** DATASET follows **

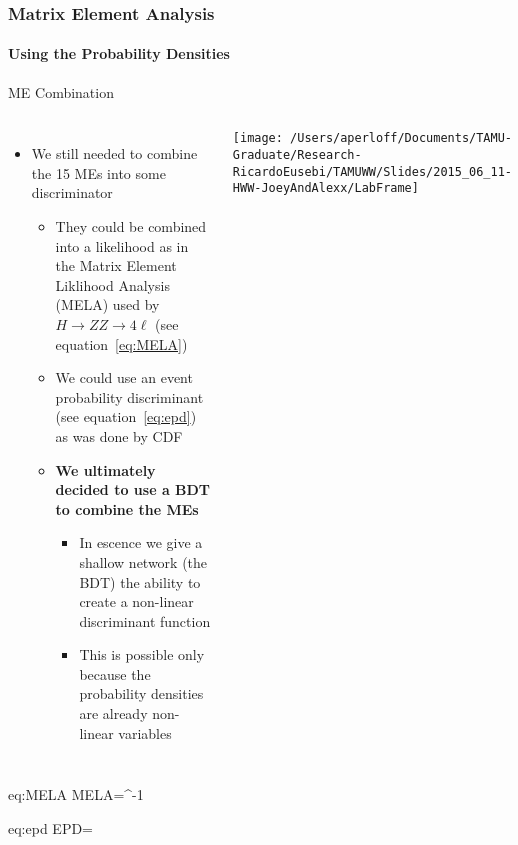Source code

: \begin{frame}
	\frametitle{Matrix Element Analysis}
	\framesubtitle{Using the Probability Densities}
	\vspace*{-0.24cm}

	\begin{block}{ME Combination}
		\begin{columns}[T]
			\begin{itemize}
				\item We still needed to combine the 15 MEs into some discriminator
				\begin{itemize}
					\item They could be combined into a likelihood as in the Matrix Element Liklihood Analysis (MELA) used by $H{\rightarrow}ZZ{\rightarrow}4\ell$ (see equation~\ref{eq:MELA})
					\item We could use an event probability discriminant (see equation~\ref{eq:epd}) as was done by CDF
					\item \textbf{We ultimately decided to use a BDT to combine the MEs}
					\begin{itemize}
						\item In escence we give a shallow network (the BDT) the ability to create a non-linear discriminant function
						\item This is possible only because the probability densities are already non-linear variables
					\end{itemize}
				\end{itemize}
			\end{itemize}
			\vspace*{0.7cm}
			\texttt{[image: /Users/aperloff/Documents/TAMU-Graduate/Research-RicardoEusebi/TAMUWW/Slides/2015\_06\_11-HWW-JoeyAndAlexx/LabFrame]}%
		\end{columns}
		\begin{aeq}{eq:MELA}
MELA=^{-1}
		\end{aeq}
		\begin{aeq}{eq:epd}
EPD=
		\end{aeq}
	\end{block}
\end{frame}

** End of DATASET **

-- TASK GOAL --
Here the job is to output the lines from the top of the listing through the line holding "into some discriminator", word for word and without pictures.

-- YOUR RESPONSE --
Source code

: \begin{frame}
	\frametitle{Matrix Element Analysis}
	\framesubtitle{Using the Probability Densities}
	\vspace*{-0.24cm}

	\begin{block}{ME Combination}
		\begin{columns}[T]
			\begin{itemize}
				\item We still needed to combine the 15 MEs into some discriminator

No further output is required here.